A rubber-tyred metro is a form of rapid transit system that uses a mix of road and rail technology. The vehicles have wheels with rubber tires which run on rolling pads inside guide bars for traction, as well as traditional railway steel wheels with deep flanges on steel tracks for guidance through conventional switches as well as guidance in case a tyre fails. Most rubber-tyred trains are purpose-built and designed for the system on which they operate. Guided buses are sometimes referred to as 'trams on tyres', and compared to rubber-tyred metros.
The first idea for rubber-tyred railway vehicles was the work of Scotsman Robert William Thomson, the original inventor of the pneumatic tyre. In his patent of 1846 he describes his 'Aerial Wheels' as being equally suitable for, "the ground or rail or track on which they run". The patent also included a drawing of such a railway, with the weight carried by pneumatic main wheels running on a flat board track and guidance provided by small horizontal steel wheels running on the sides of a central vertical guide rail.

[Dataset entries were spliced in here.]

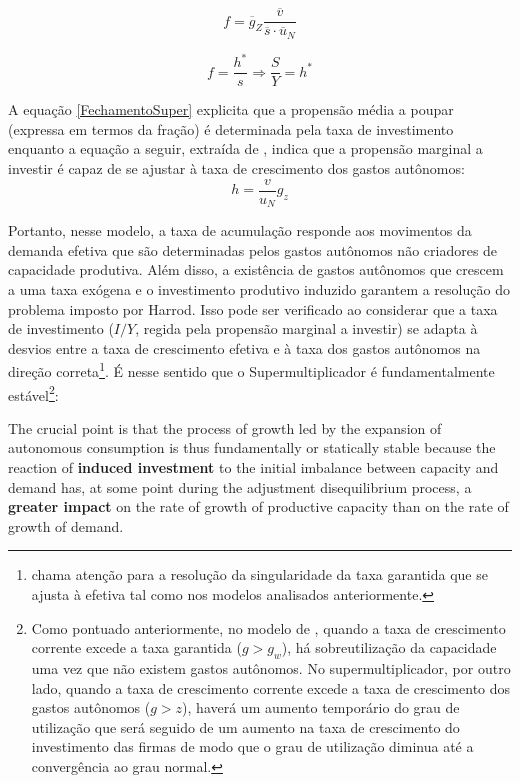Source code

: $$
    f = \overline g_Z\frac{\overline v}{\overline s\cdot \overline u_N}
$$

\begin{equation}
    \label{FechamentoSuper}
	f = \frac{h^*}{s} \Rightarrow \frac{S}{Y} = h^*
\end{equation}

A equação \ref{FechamentoSuper} explicita que a propensão média a poupar (expressa em termos da fração) é determinada pela taxa de investimento enquanto a equação a seguir, extraída de \textcite{serrano_sraffian_2017}, indica que a propensão marginal a investir é capaz de se ajustar à taxa de crescimento dos gastos autônomos:
$$
h = \frac{v}{u_N}g_z
$$

Portanto, nesse modelo, a taxa de acumulação responde aos movimentos da demanda efetiva que são determinadas pelos gastos autônomos não criadores de capacidade produtiva. Além disso, a existência de gastos autônomos que crescem a uma taxa exógena e o investimento produtivo induzido garantem a resolução do problema imposto por Harrod. Isso pode ser verificado ao considerar que a taxa de investimento ($I/Y$, regida pela propensão marginal a investir) se adapta à desvios entre a taxa de crescimento efetiva e à taxa dos gastos autônomos na direção correta\footnote{\textcite{cesaratto_neo-kaleckian_2015} chama atenção para a resolução da singularidade da taxa garantida que se ajusta à efetiva tal como nos modelos analisados anteriormente.}. 
É nesse sentido que o Supermultiplicador é fundamentalmente estável\footnote{
Como pontuado anteriormente, no modelo de \textcite{harrod_essay_1939}, quando a taxa de crescimento corrente excede a taxa garantida ($g > g_w$), há sobreutilização da capacidade uma vez que não existem gastos autônomos. No supermultiplicador, por outro lado, quando a taxa de crescimento corrente excede a taxa de crescimento dos gastos autônomos ($g > z$), haverá  um aumento temporário do grau de utilização que será seguido de um aumento na taxa de crescimento do investimento das firmas de modo que o grau de utilização diminua até a convergência ao grau normal.}:

\begin{citacao}
The crucial point is that the process of growth led by the expansion of autonomous consumption is thus fundamentally or statically stable because the reaction of \textbf{induced investment} to the initial imbalance between capacity and demand has, at some point during the adjustment disequilibrium process, a \textbf{greater impact} on the rate of growth of productive capacity than on the rate of growth of demand. \cite[p.~19, grifos adicionados]{serrano_trouble_2017}
\end{citacao}


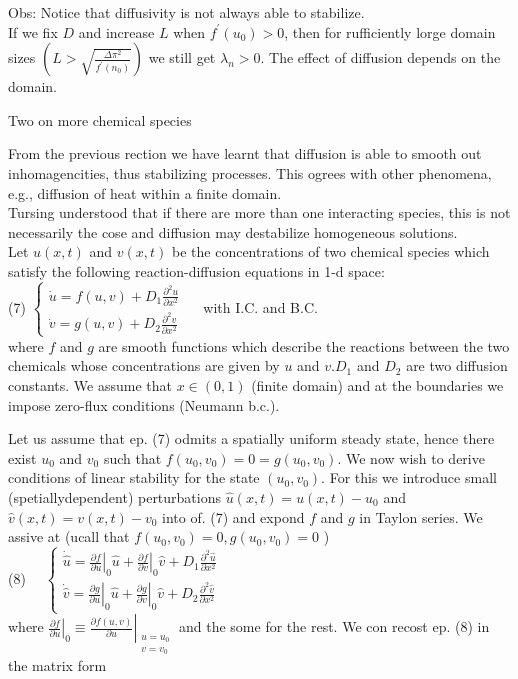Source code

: \documentclass[10pt]{article}
\begin{document}
Obs: Notice that diffusivity is not always able to stabilize.\\
If we fix $D$ and increase $L$ when $f^{\prime}\left(u_{0}\right)>0$, then for rufficiently lorge domain sizes $\left(L>\sqrt{\frac{\Delta \pi^{2}}{f^{\prime}\left(n_{0}\right)}}\right)$ we still get $\lambda_{n}>0$. The effect of diffusion depends on the domain.

Two on more chemical species

From the previous rection we have learnt that diffusion is able to smooth out inhomagencities, thus stabilizing processes. This ogrees with other phenomena, e.g., diffusion of heat within a finite domain.\\
Tursing understood that if there are more than one interacting species, this is not necessarily the cose and diffusion may destabilize homogeneous solutions.\\
Let $u(x, t)$ and $v(x, t)$ be the concentrations of two chemical species which satisfy the following reaction-diffusion equations in 1-d space:\\
(7) $\left\{\begin{array}{l}\dot{u}=f(u, v)+D_{1} \frac{\partial^{2} u}{\partial x^{2}} \\ \dot{v}=g(u, v)+D_{2} \frac{\partial^{2} v}{\partial x^{2}}\end{array} \quad\right.$ with I.C. and B.C.\\
where $f$ and $g$ are smooth functions which describe the reactions between the two chemicals whose concentrations are given by $u$ and $v . D_{1}$ and $D_{2}$ are two diffusion constants. We assume that $x \in(0,1)$ (finite domain) and at the boundaries we impose zero-flux conditions (Neumann b.c.).

Let us assume that ep. (7) odmits a spatially uniform steady state, hence there exist $u_{0}$ and $v_{0}$ such that $f\left(u_{0}, v_{0}\right)=0=g\left(u_{0}, v_{0}\right)$. We now wish to derive conditions of linear stability for the state $\left(u_{0}, v_{0}\right)$. For this we introduce small (spetiallydependent) perturbations $\hat{u}(x, t)=u(x, t)-u_{0}$ and $\hat{v}(x, t)=v(x, t)-v_{0}$ into of. (7) and expond $f$ and $g$ in Taylon series. We assive at (ucall that $f\left(u_{0}, v_{0}\right)=0, g\left(u_{0}, v_{0}\right)=0$ )\\
(8) $\quad\left\{\begin{array}{l}\dot{\hat{u}}=\left.\frac{\partial f}{\partial u}\right|_{0} \hat{u}+\left.\frac{\partial f}{\partial v}\right|_{0} \hat{v}+D_{1} \frac{\partial^{2} \hat{u}}{\partial x^{2}} \\ \dot{\hat{v}}=\left.\frac{\partial g}{\partial u}\right|_{0} \hat{u}+\left.\frac{\partial g}{\partial v}\right|_{0} \hat{v}+D_{2} \frac{\partial^{2} \hat{v}}{\partial x^{2}}\end{array}\right.$\\
where $\left.\left.\frac{\partial f}{\partial u}\right|_{0} \equiv \frac{\partial f(u, v)}{\partial u}\right|_{\substack{u=u_{0} \\ v=v_{0}}}$ and the some for the rest. We con recost ep. (8) in the matrix form
\end{document}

During the World War II German occupation of Paris, the Metro system was used to capacity, with relatively little maintenance performed. At the end of the war, the system was so worn out that thought was given as to how to renovate it. Rubber-tyred metro technology was first applied to the Paris Métro, developed by Michelin, who provided the tyres and guidance system, in collaboration with Renault, who provided the vehicles. Starting in 1951, an experimental vehicle, the MP 51, operated on a test track between Porte des Lilas and Pré Saint Gervais, a section of line not open to the public.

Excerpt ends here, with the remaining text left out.